Determining whether a particular person operating a business is a merchant under Article 2-104 is a common problem for the courts. Goldkist, Inc. v. Brownlee, Section 13.5.2 "“Merchants” under the UCC", shows that making the determination is difficult and contentious, with significant public policy implications.
Under the UCC, the parties to a contract are free to put into their contract pretty much anything they want. Article 1-102 states that “the effect of provisions of this Act may be varied by agreement…except that the obligations of good faith, diligence, reasonableness and care prescribed by this Act may not be disclaimed by agreement but the parties may by agreement determine the standards by which the performance of such obligations is to be measure if such standards are not manifestly unreasonable.” Thus the UCC is the “default” position: if the parties want the contract to operate in a specific way, they can provide for that. If they don’t put anything in their agreement about some aspect of their contract’s operation, the UCC applies. For example, if they do not state where “delivery” will occur, the UCC provides that term. (Section 2-308 says it would be at the “seller’s place of business or if he has none, his residence.”)
Article 6 of the CISG similarly gives the parties freedom to contract. It provides, “The parties may exclude the application of this Convention or…vary the effect of any of its provisions.”
The UCC imposes some general obligations on parties to a sales contract. They must act in good faith, and unconscionable contracts or terms thereof will not be enforced. The UCC applies to any sale of goods, but sometimes special obligations are imposed on merchants. While the UCC imposes various general (and more specific) obligations on the parties, they are free, within limits, to make up their own contract terms and obligations; if they do not, the UCC applies. The CISG tends to follow the basic thrust of the UCC.
Pittsley v. Houser
875 P.2d 232 (Idaho App. 1994)
In September of 1988, Jane Pittsley contracted with Hilton Contract Carpet Co. (Hilton) for the installation of carpet in her home. The total contract price was $4,402 [about $7,900 in 2010 dollars]. Hilton paid the installers $700 to put the carpet in Pittsley’s home. Following installation, Pittsley complained to Hilton that some seams were visible, that gaps appeared, that the carpet did not lay flat in all areas, and that it failed to reach the wall in certain locations. Although Hilton made various attempts to fix the installation, by attempting to stretch the carpet and other methods, Pittsley was not satisfied with the work. Eventually, Pittsley refused any further efforts to fix the carpet. Pittsley initially paid Hilton $3,500 on the contract, but refused to pay the remaining balance of $902.

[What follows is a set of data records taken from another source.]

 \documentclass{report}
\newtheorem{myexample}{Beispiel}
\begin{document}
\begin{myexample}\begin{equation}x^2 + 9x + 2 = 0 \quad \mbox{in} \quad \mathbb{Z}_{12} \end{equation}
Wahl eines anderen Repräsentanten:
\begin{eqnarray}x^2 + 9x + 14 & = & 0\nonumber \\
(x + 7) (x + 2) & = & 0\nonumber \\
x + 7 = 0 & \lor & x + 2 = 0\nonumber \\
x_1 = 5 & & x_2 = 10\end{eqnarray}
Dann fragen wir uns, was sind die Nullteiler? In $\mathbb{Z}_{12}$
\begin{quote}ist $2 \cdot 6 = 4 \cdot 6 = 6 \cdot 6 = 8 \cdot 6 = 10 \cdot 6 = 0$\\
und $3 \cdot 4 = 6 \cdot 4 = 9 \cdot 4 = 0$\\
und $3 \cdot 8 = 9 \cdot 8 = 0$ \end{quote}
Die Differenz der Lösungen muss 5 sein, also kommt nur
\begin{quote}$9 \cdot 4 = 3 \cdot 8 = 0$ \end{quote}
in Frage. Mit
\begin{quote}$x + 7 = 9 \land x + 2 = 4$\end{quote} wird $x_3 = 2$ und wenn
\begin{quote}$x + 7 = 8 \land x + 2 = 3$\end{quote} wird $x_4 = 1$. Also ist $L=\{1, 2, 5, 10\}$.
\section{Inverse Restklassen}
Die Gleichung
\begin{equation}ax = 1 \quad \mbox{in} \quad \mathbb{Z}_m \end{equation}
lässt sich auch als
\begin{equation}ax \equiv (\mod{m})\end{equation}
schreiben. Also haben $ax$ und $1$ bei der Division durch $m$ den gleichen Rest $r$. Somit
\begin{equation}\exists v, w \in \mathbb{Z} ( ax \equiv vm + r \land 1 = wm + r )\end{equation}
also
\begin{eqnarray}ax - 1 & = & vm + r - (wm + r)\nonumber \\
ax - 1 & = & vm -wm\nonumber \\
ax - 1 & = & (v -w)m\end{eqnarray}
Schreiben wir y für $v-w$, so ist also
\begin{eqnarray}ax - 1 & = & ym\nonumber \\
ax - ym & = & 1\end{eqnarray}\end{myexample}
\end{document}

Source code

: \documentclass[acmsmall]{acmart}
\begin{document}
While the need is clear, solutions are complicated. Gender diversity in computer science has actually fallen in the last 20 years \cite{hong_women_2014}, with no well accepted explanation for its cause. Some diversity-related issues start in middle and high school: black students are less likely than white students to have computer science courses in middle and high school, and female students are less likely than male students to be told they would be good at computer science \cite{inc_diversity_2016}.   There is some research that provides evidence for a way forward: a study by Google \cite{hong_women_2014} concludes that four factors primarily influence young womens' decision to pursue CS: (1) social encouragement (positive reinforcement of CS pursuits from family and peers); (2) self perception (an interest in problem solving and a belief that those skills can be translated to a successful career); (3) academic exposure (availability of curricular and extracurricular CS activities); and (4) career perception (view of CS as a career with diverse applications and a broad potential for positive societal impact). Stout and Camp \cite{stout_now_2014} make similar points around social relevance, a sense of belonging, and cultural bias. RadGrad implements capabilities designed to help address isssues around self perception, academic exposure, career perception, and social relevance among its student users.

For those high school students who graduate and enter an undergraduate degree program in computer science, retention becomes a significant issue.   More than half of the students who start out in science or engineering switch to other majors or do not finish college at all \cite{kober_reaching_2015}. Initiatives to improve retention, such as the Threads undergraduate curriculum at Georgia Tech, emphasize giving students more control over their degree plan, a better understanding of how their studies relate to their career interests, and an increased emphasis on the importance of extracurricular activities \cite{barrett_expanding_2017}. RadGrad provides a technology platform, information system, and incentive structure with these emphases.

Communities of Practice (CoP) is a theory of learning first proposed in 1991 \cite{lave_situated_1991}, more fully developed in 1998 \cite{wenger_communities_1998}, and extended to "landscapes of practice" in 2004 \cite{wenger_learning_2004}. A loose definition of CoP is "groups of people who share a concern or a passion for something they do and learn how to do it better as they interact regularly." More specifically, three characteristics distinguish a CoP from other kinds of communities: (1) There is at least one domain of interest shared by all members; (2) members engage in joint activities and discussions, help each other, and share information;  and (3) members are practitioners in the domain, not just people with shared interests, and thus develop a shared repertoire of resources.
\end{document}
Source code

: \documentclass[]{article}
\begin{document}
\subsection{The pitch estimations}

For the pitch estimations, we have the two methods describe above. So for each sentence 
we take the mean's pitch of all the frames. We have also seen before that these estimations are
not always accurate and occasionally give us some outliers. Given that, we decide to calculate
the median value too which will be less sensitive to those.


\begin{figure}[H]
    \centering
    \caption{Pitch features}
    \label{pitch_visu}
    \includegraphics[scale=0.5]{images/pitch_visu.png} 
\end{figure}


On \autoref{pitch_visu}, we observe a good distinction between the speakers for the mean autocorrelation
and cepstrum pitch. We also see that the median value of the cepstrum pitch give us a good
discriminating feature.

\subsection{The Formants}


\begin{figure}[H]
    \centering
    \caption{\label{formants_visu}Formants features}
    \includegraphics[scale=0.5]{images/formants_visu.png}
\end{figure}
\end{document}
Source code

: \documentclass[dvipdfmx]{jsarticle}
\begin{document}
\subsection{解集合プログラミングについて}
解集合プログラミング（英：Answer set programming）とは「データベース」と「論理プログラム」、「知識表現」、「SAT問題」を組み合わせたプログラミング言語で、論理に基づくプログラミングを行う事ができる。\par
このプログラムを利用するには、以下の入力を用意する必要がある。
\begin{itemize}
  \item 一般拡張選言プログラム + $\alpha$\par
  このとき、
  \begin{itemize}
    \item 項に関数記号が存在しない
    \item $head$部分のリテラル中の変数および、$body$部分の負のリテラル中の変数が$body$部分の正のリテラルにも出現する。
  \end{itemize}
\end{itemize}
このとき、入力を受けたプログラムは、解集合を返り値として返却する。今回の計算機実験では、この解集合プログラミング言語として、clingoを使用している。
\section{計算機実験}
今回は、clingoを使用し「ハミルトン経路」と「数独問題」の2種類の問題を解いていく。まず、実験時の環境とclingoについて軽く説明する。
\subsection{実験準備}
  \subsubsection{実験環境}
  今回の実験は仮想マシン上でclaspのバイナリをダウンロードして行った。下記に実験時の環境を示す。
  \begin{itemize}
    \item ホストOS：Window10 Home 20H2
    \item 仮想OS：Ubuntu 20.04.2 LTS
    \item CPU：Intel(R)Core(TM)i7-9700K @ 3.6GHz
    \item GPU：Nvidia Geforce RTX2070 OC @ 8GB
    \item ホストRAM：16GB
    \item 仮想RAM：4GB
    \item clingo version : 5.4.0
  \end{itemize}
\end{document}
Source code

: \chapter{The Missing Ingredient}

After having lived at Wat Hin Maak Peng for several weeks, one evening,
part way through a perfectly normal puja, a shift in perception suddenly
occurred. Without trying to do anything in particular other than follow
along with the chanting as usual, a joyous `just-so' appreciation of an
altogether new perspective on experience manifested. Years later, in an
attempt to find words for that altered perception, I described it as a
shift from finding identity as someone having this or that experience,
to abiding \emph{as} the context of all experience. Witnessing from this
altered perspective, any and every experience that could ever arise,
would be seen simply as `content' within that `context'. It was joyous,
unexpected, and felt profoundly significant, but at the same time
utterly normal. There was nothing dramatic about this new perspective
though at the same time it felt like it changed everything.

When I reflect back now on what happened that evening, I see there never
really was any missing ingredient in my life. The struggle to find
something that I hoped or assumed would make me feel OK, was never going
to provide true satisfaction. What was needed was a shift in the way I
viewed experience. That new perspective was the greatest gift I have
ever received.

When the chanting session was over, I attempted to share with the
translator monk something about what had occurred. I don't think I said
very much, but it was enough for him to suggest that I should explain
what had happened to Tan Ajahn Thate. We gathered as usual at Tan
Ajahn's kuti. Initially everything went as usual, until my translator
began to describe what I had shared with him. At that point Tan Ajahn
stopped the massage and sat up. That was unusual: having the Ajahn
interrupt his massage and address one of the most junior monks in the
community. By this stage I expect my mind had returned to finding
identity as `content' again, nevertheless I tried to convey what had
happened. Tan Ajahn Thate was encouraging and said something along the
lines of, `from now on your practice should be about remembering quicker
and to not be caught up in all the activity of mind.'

Pittsley later filed suit, seeking rescission of the contract, return of the $3,500 and incidental damages. Hilton answered and counterclaimed for the balance remaining on the contract. The matter was heard by a magistrate sitting without a jury. The magistrate found that there were defects in the installation and that the carpet had been installed in an unworkmanlike manner. The magistrate also found that there was a lack of evidence on damages. The trial was continued to allow the parties to procure evidence on the amount of damages incurred by Pittsley. Following this continuance, Pittsley did not introduce any further evidence of damages, though witnesses for Hilton estimated repair costs at $250.
Although Pittsley had asked for rescission of the contract and a refund of her money, the magistrate determined that rescission, as an equitable remedy, was only available when one party committed a breach so material that it destroyed the entire purpose of the contract. Because the only estimate of damages was for $250, the magistrate ruled rescission would not be a proper remedy. Instead, the magistrate awarded Pittsley $250 damages plus $150 she expended in moving furniture prior to Hilton’s attempt to repair the carpet. On the counterclaim, the magistrate awarded Hilton the $902 remaining on the contract. Additionally, both parties had requested attorney fees in the action. The magistrate determined that both parties had prevailed and therefore awarded both parties their attorney fees.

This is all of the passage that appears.